RECORDED INFORMATION:
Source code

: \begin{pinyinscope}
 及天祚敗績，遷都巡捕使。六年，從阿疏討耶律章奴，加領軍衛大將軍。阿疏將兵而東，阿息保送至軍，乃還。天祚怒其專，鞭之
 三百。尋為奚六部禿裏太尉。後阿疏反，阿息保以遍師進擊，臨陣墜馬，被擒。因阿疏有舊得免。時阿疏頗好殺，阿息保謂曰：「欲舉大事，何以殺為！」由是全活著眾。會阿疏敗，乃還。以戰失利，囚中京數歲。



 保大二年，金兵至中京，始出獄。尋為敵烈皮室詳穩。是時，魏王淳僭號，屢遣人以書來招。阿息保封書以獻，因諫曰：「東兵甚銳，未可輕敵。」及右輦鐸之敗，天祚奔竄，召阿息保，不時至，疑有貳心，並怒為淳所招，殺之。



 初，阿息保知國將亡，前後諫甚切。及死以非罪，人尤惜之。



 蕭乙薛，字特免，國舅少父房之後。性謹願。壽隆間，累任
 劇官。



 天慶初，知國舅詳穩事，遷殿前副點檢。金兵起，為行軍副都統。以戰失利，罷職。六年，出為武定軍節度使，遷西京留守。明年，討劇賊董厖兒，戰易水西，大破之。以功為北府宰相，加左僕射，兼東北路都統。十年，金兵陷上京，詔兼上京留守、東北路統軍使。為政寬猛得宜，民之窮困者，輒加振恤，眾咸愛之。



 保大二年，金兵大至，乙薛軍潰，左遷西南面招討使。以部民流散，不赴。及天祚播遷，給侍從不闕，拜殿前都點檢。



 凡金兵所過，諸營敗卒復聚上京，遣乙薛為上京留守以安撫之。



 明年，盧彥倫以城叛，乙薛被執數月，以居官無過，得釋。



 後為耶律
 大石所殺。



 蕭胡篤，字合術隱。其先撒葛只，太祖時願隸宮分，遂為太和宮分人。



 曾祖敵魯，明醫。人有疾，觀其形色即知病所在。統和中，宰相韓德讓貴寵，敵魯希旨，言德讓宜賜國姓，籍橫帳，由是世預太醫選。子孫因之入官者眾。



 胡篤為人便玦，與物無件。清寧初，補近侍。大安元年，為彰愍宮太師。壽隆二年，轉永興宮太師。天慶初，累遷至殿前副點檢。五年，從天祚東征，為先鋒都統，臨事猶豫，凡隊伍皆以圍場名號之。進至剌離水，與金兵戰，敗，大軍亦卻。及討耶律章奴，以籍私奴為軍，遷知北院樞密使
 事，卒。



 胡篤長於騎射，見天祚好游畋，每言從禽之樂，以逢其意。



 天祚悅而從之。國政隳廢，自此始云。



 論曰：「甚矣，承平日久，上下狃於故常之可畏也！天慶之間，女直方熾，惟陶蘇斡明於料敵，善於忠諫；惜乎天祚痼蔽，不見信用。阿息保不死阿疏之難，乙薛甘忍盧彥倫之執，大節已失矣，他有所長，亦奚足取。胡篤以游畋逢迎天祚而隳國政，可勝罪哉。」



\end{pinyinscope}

...

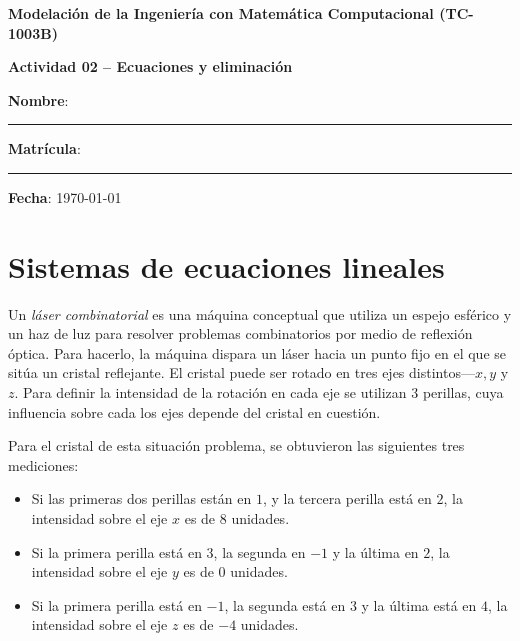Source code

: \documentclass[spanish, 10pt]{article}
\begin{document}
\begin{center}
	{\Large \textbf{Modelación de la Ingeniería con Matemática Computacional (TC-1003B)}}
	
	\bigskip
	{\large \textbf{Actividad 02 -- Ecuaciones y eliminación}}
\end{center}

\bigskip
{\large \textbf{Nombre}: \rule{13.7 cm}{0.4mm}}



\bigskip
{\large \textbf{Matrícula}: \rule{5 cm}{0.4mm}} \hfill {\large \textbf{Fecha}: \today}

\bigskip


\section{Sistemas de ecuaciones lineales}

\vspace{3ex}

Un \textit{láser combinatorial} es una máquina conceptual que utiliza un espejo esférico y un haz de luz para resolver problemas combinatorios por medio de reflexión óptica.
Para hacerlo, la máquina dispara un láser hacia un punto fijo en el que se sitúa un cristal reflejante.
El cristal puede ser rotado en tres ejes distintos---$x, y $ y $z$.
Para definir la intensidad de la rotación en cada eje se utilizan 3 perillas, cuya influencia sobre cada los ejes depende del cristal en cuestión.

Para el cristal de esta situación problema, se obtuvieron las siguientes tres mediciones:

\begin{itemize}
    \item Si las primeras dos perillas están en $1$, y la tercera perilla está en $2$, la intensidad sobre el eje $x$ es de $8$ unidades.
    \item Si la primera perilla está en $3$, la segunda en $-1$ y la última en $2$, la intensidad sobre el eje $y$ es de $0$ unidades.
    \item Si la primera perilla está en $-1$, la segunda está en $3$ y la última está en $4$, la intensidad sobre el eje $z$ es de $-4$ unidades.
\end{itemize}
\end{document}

PROBLEM REQUIREMENTS: Every line above that includes "ejes" counts toward one total; give that total by itself.

RESPONSE TO THIS EXERCISE: 2